> _Directions for this task_
Find every line in the entries that holds the string "Bien" and report it.
====================
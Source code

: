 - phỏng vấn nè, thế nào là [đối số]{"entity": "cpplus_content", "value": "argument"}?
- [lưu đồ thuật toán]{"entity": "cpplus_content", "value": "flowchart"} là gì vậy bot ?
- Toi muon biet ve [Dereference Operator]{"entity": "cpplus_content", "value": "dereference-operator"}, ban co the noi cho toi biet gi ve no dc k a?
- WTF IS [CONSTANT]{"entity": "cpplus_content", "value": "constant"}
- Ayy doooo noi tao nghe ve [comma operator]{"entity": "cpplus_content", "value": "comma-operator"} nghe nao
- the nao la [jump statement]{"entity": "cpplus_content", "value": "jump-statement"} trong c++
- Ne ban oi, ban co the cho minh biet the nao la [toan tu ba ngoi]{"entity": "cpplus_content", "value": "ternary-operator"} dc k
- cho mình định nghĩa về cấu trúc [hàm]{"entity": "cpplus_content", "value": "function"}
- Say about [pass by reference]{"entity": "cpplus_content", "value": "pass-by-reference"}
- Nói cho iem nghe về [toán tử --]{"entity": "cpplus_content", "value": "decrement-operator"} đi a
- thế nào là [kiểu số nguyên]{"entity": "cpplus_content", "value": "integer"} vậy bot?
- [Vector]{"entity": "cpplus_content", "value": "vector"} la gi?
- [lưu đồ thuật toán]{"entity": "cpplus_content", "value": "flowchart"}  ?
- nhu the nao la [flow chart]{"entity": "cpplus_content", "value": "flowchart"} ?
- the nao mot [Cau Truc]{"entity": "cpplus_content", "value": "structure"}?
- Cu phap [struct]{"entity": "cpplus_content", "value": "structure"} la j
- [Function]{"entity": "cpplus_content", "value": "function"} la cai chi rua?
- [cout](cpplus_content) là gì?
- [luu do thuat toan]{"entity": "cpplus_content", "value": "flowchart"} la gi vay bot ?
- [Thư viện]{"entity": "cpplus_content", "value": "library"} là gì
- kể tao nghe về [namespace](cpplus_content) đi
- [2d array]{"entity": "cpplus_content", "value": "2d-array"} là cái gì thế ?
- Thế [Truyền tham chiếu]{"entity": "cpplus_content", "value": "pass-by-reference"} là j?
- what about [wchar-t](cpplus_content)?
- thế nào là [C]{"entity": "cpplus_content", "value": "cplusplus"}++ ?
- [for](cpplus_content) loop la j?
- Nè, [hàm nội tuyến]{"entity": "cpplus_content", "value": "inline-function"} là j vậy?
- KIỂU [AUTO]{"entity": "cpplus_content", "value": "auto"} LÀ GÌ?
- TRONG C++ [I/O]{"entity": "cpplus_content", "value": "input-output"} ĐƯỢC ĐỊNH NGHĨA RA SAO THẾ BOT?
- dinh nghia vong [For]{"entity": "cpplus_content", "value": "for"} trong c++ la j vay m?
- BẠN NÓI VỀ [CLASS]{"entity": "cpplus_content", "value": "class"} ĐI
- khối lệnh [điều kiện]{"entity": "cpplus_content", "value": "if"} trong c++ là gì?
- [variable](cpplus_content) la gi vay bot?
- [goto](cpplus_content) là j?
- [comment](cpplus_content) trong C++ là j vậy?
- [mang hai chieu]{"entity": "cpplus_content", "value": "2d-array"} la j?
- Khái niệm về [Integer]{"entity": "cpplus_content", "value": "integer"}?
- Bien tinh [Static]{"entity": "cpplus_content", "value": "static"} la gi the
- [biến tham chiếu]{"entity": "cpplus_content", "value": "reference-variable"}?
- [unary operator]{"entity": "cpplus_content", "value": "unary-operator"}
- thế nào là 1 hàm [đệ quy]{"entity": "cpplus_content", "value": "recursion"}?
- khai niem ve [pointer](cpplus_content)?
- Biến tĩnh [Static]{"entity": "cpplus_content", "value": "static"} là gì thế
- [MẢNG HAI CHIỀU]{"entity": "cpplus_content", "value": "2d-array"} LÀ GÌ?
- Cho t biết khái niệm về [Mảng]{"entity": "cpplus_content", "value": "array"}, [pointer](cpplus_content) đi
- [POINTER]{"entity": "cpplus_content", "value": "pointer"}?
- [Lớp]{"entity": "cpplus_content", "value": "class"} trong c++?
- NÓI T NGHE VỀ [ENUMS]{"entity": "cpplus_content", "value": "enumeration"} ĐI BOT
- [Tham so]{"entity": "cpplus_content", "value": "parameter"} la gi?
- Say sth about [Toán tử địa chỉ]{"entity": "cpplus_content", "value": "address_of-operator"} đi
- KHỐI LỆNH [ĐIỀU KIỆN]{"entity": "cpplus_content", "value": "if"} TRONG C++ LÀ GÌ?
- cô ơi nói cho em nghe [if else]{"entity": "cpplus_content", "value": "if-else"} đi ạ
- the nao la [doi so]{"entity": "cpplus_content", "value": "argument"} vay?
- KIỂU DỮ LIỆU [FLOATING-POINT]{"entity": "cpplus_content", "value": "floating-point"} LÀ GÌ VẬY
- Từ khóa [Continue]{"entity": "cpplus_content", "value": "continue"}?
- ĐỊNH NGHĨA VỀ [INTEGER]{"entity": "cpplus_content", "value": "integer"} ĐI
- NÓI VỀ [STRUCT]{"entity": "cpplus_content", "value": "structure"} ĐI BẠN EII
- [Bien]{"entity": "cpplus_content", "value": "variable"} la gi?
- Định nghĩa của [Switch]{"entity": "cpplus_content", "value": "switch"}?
====================
> _Solution_
- Bien tinh [Static]{"entity": "cpplus_content", "value": "static"} la gi the
- [Bien]{"entity": "cpplus_content", "value": "variable"} la gi?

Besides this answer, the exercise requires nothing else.